As far as revenue to the province, all is not lost, however. Once wells are in the OWA, it appears to be a fairly straightforward procedure for a third party to acquire the wells and to ultimately reinstate production. To summarize the process, to acquire a well from the OWA a company must acquire the mineral rights to the subject land, acquire the surface rights in order to be able to produce the well, apply to the AER for a well licence transfer and pay a transfer fee of $10,000 per well to the OWA via the AER. Here is an outline of the complete procedure, as taken from the OWA’s website:
The AER processes applications for transfer of well licences, even those for orphan wells. Therefore, any party wishing to acquire an orphan well has to apply to AER in accordance with section 24(6) of the Oil and Gas Conservation Act to request that the Board direct the transfer of the well licence. It is the Enforcement Section of the Corporate Compliance Group that processes Board Directed Transfer applications. The application comes with a fee of $10,000 per licence in accordance with section 17.010(d.1) of the Oil and Gas Conservation Regulations. The money is paid into the AER but ultimately flows to the Orphan Well Association to help fund the abandonment and reclamation of orphaned sites. Please contact [email protected] or the Liability Management helpline at (403) 297-3113 for more information.
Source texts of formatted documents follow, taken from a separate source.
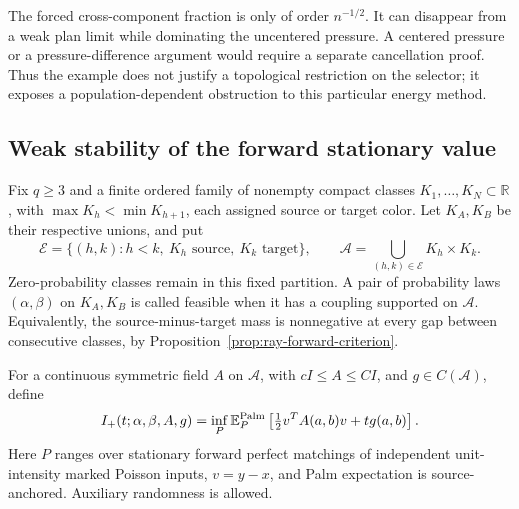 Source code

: \documentclass[11pt,reqno]{amsart}
\theoremstyle{definition}
\theoremstyle{remark}
\numberwithin{equation}{section}
\newcommand{\R}{\mathbb R}
\newcommand{\E}{\mathbb E}
\begin{document}
The forced cross-component fraction is only of order \(n^{-1/2}\).
It can disappear from a weak plan limit while dominating the
uncentered pressure. A centered pressure or a pressure-difference
argument would require a separate cancellation proof. Thus the example
does not justify a topological restriction on the selector; it exposes
a population-dependent obstruction to this particular energy method.

\subsection{Weak stability of the forward stationary value}
\label{subsec:forward-weak-stability}

Fix \(q\ge3\) and a finite ordered family of nonempty compact
classes \(K_1,\ldots,K_N\subset\R\), with
\(\max K_h<\min K_{h+1}\), each assigned source or target color.
Let \(K_A,K_B\) be their respective unions, and put
\[
 \mathcal E=\{(h,k):h<k,\ K_h\text{ source},\ K_k\text{ target}\},
 \qquad \mathcal A=\bigcup_{(h,k)\in\mathcal E}K_h\times K_k.
\]
Zero-probability classes remain in this fixed partition. A pair of
probability laws \((\alpha,\beta)\) on \(K_A,K_B\) is called
feasible when it has a coupling supported on \(\mathcal A\).
Equivalently, the source-minus-target mass is nonnegative at every
gap between consecutive classes, by
Proposition~\ref{prop:ray-forward-criterion}.

For a continuous symmetric field \(A\) on \(\mathcal A\), with
\(cI\le A\le CI\), and \(g\in C(\mathcal A)\), define
\begin{equation}
\label{eq:forward-weak-value}
 I_+(t;\alpha,\beta,A,g)
 =\inf_P\E_P^{\rm Palm}
       \left[\tfrac12 v^TA(a,b)v+t g(a,b)\right].
\end{equation}
Here \(P\) ranges over stationary forward perfect matchings of
independent unit-intensity marked Poisson inputs, \(v=y-x\), and
Palm expectation is source-anchored. Auxiliary randomness is allowed.
\end{document}
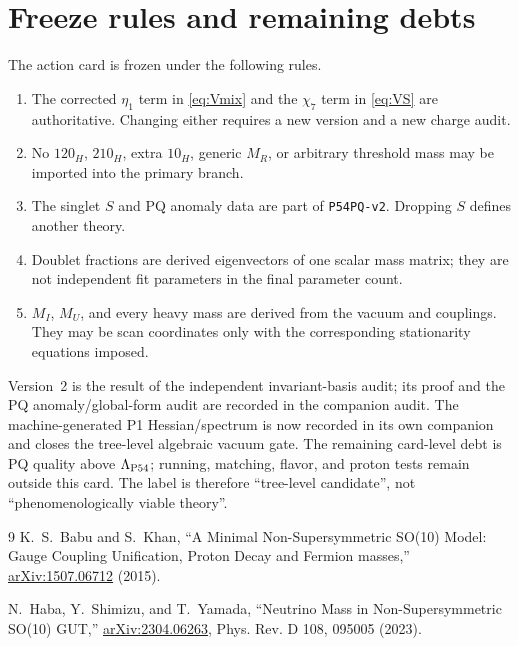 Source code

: \documentclass[11pt]{article}
\begin{document}
\section{Freeze rules and remaining debts}

The action card is frozen under the following rules.
\begin{enumerate}
\item The corrected $\eta_1$ term in \eqref{eq:Vmix} and the $\chi_7$ term
in \eqref{eq:VS} are authoritative.  Changing either requires a new version
and a new charge audit.
\item No $120_H$, $210_H$, extra $10_H$, generic $M_R$, or arbitrary
threshold mass may be imported into the primary branch.
\item The singlet $S$ and PQ anomaly data are part of \texttt{P54PQ-v2}.
Dropping $S$ defines another theory.
\item Doublet fractions are derived eigenvectors of one scalar mass matrix;
they are not independent fit parameters in the final parameter count.
\item $M_I$, $M_U$, and every heavy mass are derived from the vacuum and
couplings.  They may be scan coordinates only with the corresponding
stationarity equations imposed.
\end{enumerate}

Version~2 is the result of the independent invariant-basis audit; its proof
and the PQ anomaly/global-form audit are recorded in the companion audit.
The machine-generated P1 Hessian/spectrum is now recorded in its own
companion and closes the tree-level algebraic vacuum gate.  The remaining
card-level debt is PQ quality above $\Lambda_{\rm P54}$; running, matching,
flavor, and proton tests remain outside this card.  The label is therefore
``tree-level candidate'', not ``phenomenologically viable theory''.

\begin{thebibliography}{9}
K.~S.~Babu and S.~Khan,
``A Minimal Non-Supersymmetric SO(10) Model: Gauge Coupling Unification,
Proton Decay and Fermion masses,''
\href{https://arxiv.org/abs/1507.06712}{arXiv:1507.06712} (2015).

N.~Haba, Y.~Shimizu, and T.~Yamada,
``Neutrino Mass in Non-Supersymmetric SO(10) GUT,''
\href{https://arxiv.org/abs/2304.06263}{arXiv:2304.06263},
Phys. Rev. D 108, 095005 (2023).
\end{thebibliography}
\end{document}
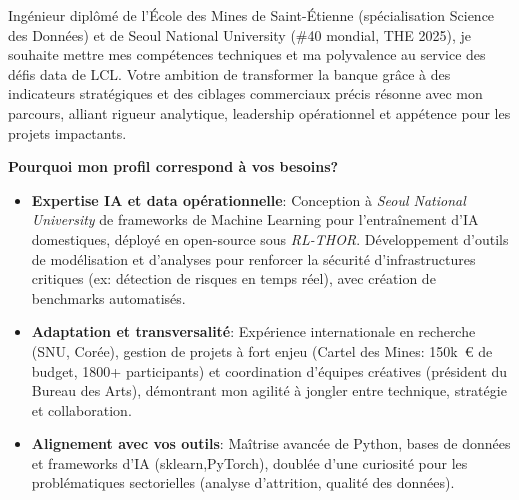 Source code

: 
\newcommand{\Company}{LCL}
\recipient{\RecruitmentTeam{\Company}}{\Company\\Guyancourt\\ France}
\makelettertitle

Ingénieur diplômé de l'École des Mines de Saint-Étienne (spécialisation Science des Données) et de Seoul National University (\#40 mondial, THE 2025), je souhaite mettre mes compétences techniques et ma polyvalence au service des défis data de LCL\@.
Votre ambition de transformer la banque grâce à des indicateurs stratégiques et des ciblages commerciaux précis résonne avec mon parcours, alliant rigueur analytique, leadership opérationnel et appétence pour les projets impactants.

\textbf{Pourquoi mon profil correspond à vos besoins?}
\begin{itemize}
    \item \textbf{Expertise IA et data opérationnelle}:
          Conception à \textit{Seoul National University} de frameworks de Machine Learning pour l'entraînement d'IA domestiques, déployé en open-source sous \textit{RL-THOR}.
          Développement d'outils de modélisation et d'analyses pour renforcer la sécurité d'infrastructures critiques (ex: détection de risques en temps réel), avec création de benchmarks automatisés.
    \item \textbf{Adaptation et transversalité}: Expérience internationale en recherche (SNU, Corée), gestion de projets à fort enjeu (Cartel des Mines: 150k~€ de budget, 1800+ participants) et coordination d'équipes créatives (président du Bureau des Arts), démontrant mon agilité à jongler entre technique, stratégie et collaboration.
    \item \textbf{Alignement avec vos outils}: Maîtrise avancée de Python, bases de données et frameworks d'IA (sklearn,PyTorch), doublée d'une curiosité pour les problématiques sectorielles (analyse d'attrition, qualité des données).
\end{itemize}
\vspace{7pt}

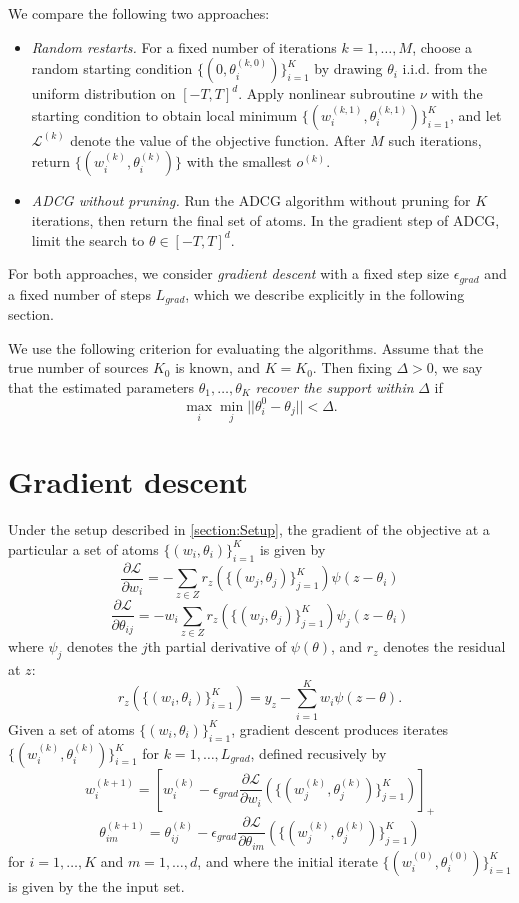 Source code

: \documentclass[11pt]{article}
\begin{document}
We compare the following two approaches:
\begin{itemize}
\item \emph{Random restarts.} 
For a fixed number of iterations $k = 1,\hdots, M$,
choose a random starting condition $\{(0, \theta_i^{(k, 0)})\}_{i=1}^K$
by drawing $\theta_i$ i.i.d. from the uniform distribution on $[-T,T]^d$.
Apply nonlinear subroutine $\nu$ with the starting condition
to obtain local minimum $\{(w_i^{(k, 1)}, \theta_i^{(k, 1)})\}_{i=1}^K$,
and let $\mathcal{L}^{(k)}$ denote the value of the objective function.
After $M$ such iterations, return $\{(w_i^{(k)}, \theta_i^{(k)})\}$ with the smallest $o^{(k)}$.
\item \emph{ADCG without pruning.}
Run the ADCG algorithm without pruning for $K$ iterations, then return the final set of atoms.
In the gradient step of ADCG, limit the search to $\theta \in [-T, T]^d$.
\end{itemize}

For both approaches, we consider \emph{gradient descent} with a fixed
step size $\epsilon_{grad}$ and a fixed number of steps $L_{grad}$, which we
describe explicitly in the following section.

We use the following criterion for evaluating the algorithms.
Assume that the true number of sources $K_0$ is known, and $K = K_0$.
Then fixing $\Delta > 0$, we say that the estimated parameters $\theta_1,\hdots, \theta_K$
\emph{recover the support within} $\Delta$ if
\[
\max_i \min_j ||\theta_i^0 - \theta_j|| < \Delta.
\]

\section{Gradient descent}

Under the setup described in \ref{section:Setup},
the gradient of the objective at a particular a set of atoms $\{(w_i, \theta_i)\}_{i=1}^K$
is given by
\[
\frac{\partial \mathcal{L}}{\partial w_i} = -\sum_{z \in Z} r_z(\{(w_j, \theta_j)\}_{j=1}^K) \psi(z - \theta_i)
\]
\[
\frac{\partial \mathcal{L}}{\partial \theta_{ij}} = -w_i\sum_{z \in Z} r_z(\{(w_j, \theta_j)\}_{j=1}^K) \psi_j(z - \theta_i)
\]
where $\psi_j$ denotes the $j$th partial derivative of $\psi(\theta)$, and $r_z$ denotes the residual at $z$:
\[
r_z(\{(w_i, \theta_i)\}_{i=1}^K) = y_z - \sum_{i=1}^K w_i \psi(z - \theta).
\]
Given a set of atoms $\{(w_i, \theta_i)\}_{i=1}^K$, gradient descent produces iterates
$\{(w_i^{(k)}, \theta_i^{(k)})\}_{i=1}^K$ for $k = 1,\hdots, L_{grad}$,
defined recusively by
\[
w_i^{(k + 1)} = \left[w_i^{(k)} - \epsilon_{grad} \frac{\partial \mathcal{L}}{\partial w_i}(\{(w_j^{(k)}, \theta_j^{(k)})\}_{j=1}^K)\right]_+
\]
\[
\theta_{im}^{(k + 1)} = \theta_{ij}^{(k)} - \epsilon_{grad} \frac{\partial \mathcal{L}}{\partial \theta_{im}}(\{(w_j^{(k)}, \theta_j^{(k)})\}_{j=1}^K)
\]
for $i = 1,\hdots, K$ and $m=1,\hdots, d$, and where the initial iterate $\{(w_i^{(0)},
\theta_i^{(0)})\}_{i=1}^K$ is given by the the input set.
\end{document}
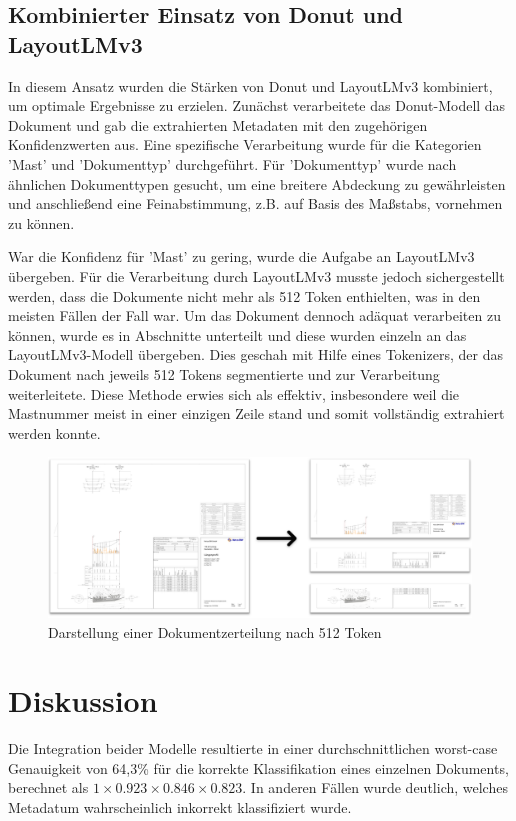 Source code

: \documentclass[12pt,a4paper,twoside]{article}
\newcommand\myworries[1]{\textcolor{red}{#1}}
\begin{document}
\subsection{Kombinierter Einsatz von Donut und LayoutLMv3}
In diesem Ansatz wurden die Stärken von Donut und LayoutLMv3 kombiniert, um optimale Ergebnisse zu erzielen. Zunächst verarbeitete das Donut-Modell das Dokument und gab die extrahierten Metadaten mit den zugehörigen Konfidenzwerten aus. Eine spezifische Verarbeitung wurde für die Kategorien 'Mast' und 'Dokumenttyp' durchgeführt. Für 'Dokumenttyp' wurde nach ähnlichen Dokumenttypen gesucht, um eine breitere Abdeckung zu gewährleisten und anschließend eine Feinabstimmung, z.B. auf Basis des Maßstabs, vornehmen zu können.

War die Konfidenz für 'Mast' zu gering, wurde die Aufgabe an LayoutLMv3 übergeben. Für die Verarbeitung durch LayoutLMv3 musste jedoch sichergestellt werden, dass die Dokumente nicht mehr als 512 Token enthielten, was in den meisten Fällen der Fall war. Um das Dokument dennoch adäquat verarbeiten zu können, wurde es in Abschnitte unterteilt und diese wurden einzeln an das LayoutLMv3-Modell übergeben. Dies geschah mit Hilfe eines Tokenizers, der das Dokument nach jeweils 512 Tokens segmentierte und zur Verarbeitung weiterleitete. Diese Methode erwies sich als effektiv, insbesondere weil die Mastnummer meist in einer einzigen Zeile stand und somit vollständig extrahiert werden konnte.
\begin{figure}[H]
    \centering
    \includegraphics[width=1.0\linewidth]{DOKUMENT-Segmentation-Horizontal.png}
    \caption{Darstellung einer Dokumentzerteilung nach 512 Token}
    \label{fig:enter-label}
\end{figure}


\section{Diskussion}
Die Integration beider Modelle resultierte in einer durchschnittlichen worst-case Genauigkeit von 64,3\% für die korrekte Klassifikation eines einzelnen Dokuments, berechnet als \(1 \times 0.923 \times 0.846 \times 0.823\). In anderen Fällen wurde deutlich, welches Metadatum wahrscheinlich inkorrekt klassifiziert wurde.
\end{document}

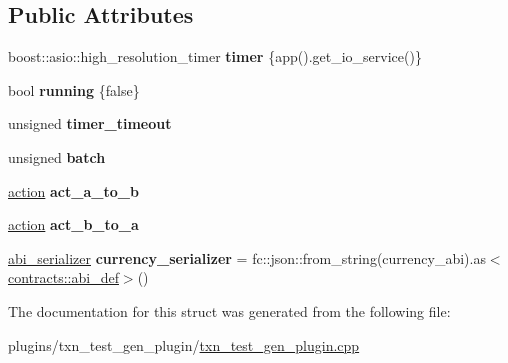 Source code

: \subsection*{Public Attributes}
\begin{DoxyCompactItemize}
\item 
\mbox{\label{structaacio_1_1txn__test__gen__plugin__impl_ab40f31a42476f6adb5a1cd424e98330e}} 
boost\+::asio\+::high\+\_\+resolution\+\_\+timer {\bfseries timer} \{app().get\+\_\+io\+\_\+service()\}
\item 
\mbox{\label{structaacio_1_1txn__test__gen__plugin__impl_ae90a390f31f5414136c51b9d0a42c0d0}} 
bool {\bfseries running} \{false\}
\item 
\mbox{\label{structaacio_1_1txn__test__gen__plugin__impl_ad13a5802a9fea7c83f6c254f6b280b42}} 
unsigned {\bfseries timer\+\_\+timeout}
\item 
\mbox{\label{structaacio_1_1txn__test__gen__plugin__impl_a412f5cdc56610a2489011b714663c3b7}} 
unsigned {\bfseries batch}
\item 
\mbox{\label{structaacio_1_1txn__test__gen__plugin__impl_a7f5849ed1a8c3d2d0dadd91c443d2f1e}} 
\mbox{\hyperlink{structaacio_1_1action}{action}} {\bfseries act\+\_\+a\+\_\+to\+\_\+b}
\item 
\mbox{\label{structaacio_1_1txn__test__gen__plugin__impl_a81799edfa842f8f80b2997e19a615ab2}} 
\mbox{\hyperlink{structaacio_1_1action}{action}} {\bfseries act\+\_\+b\+\_\+to\+\_\+a}
\item 
\mbox{\label{structaacio_1_1txn__test__gen__plugin__impl_aaff067c61a3dec7e9a04fadf3d5aca59}} 
\mbox{\hyperlink{structaacio_1_1chain_1_1contracts_1_1abi__serializer}{abi\+\_\+serializer}} {\bfseries currency\+\_\+serializer} = fc\+::json\+::from\+\_\+string(currency\+\_\+abi).as$<$\mbox{\hyperlink{structaacio_1_1chain_1_1contracts_1_1abi__def}{contracts\+::abi\+\_\+def}}$>$()
\end{DoxyCompactItemize}


The documentation for this struct was generated from the following file\+:\begin{DoxyCompactItemize}
\item 
plugins/txn\+\_\+test\+\_\+gen\+\_\+plugin/\mbox{\hyperlink{txn__test__gen__plugin_8cpp}{txn\+\_\+test\+\_\+gen\+\_\+plugin.\+cpp}}\end{DoxyCompactItemize}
A party wishing to hold a licence for an orphan well has to qualify to be the licensee of the well by having the right to the purpose to the wellbore (i.e., normally an active mineral lease, but can be the right to produce water or the right to inject or dispose into the well), and having the right to access the surface of the well site (i.e., a valid surface lease).
If the well is attached to an expired Crown Mineral lease, then the party wishing to acquire the well licence also has to apply to the Department of Energy for the right to the wellbore. This is normally an administrative process which the Department of Energy typically approves once it is satisfied that the AER will transfer the well licence to the same party.
The question being asked daily by industry is, why must the wells first be shut-in and then transferred to the OWA before a third party can accept the transfer of the well licences? Why can’t certain wells be transferred, even prior to a company going under and prior to the wells being shut-in, while there is a positive revenue stream to the province and others? Would the province not be better off to keep the wells producing, therefore possibly allowing the companies that operate them to remain solvent?
In discussing LMR issues with one industry veteran recently, he answered these questions with a question of his own. “Orphans are created by killing the parents. Why can’t we keep the parents alive and thus avoid creating more orphans?”
Perhaps the best summary analysis of the entire affair comes not from a seasoned oil industry veteran in Calgary, but from a non-oil and gas accountant from another Alberta city. In response to her question to Sayer about what the LMR system is all about, she received very detailed explanation of how and why the system was implemented and how it was and was not working. She then summarized it in a few words, which are fitting as the last words of this article. “Oh, I get it. The government was concerned that they might have to abandon a bunch of wells in the future if some companies went broke, so they put a system in place that resulted in the province getting all of those wells a whole lot sooner.”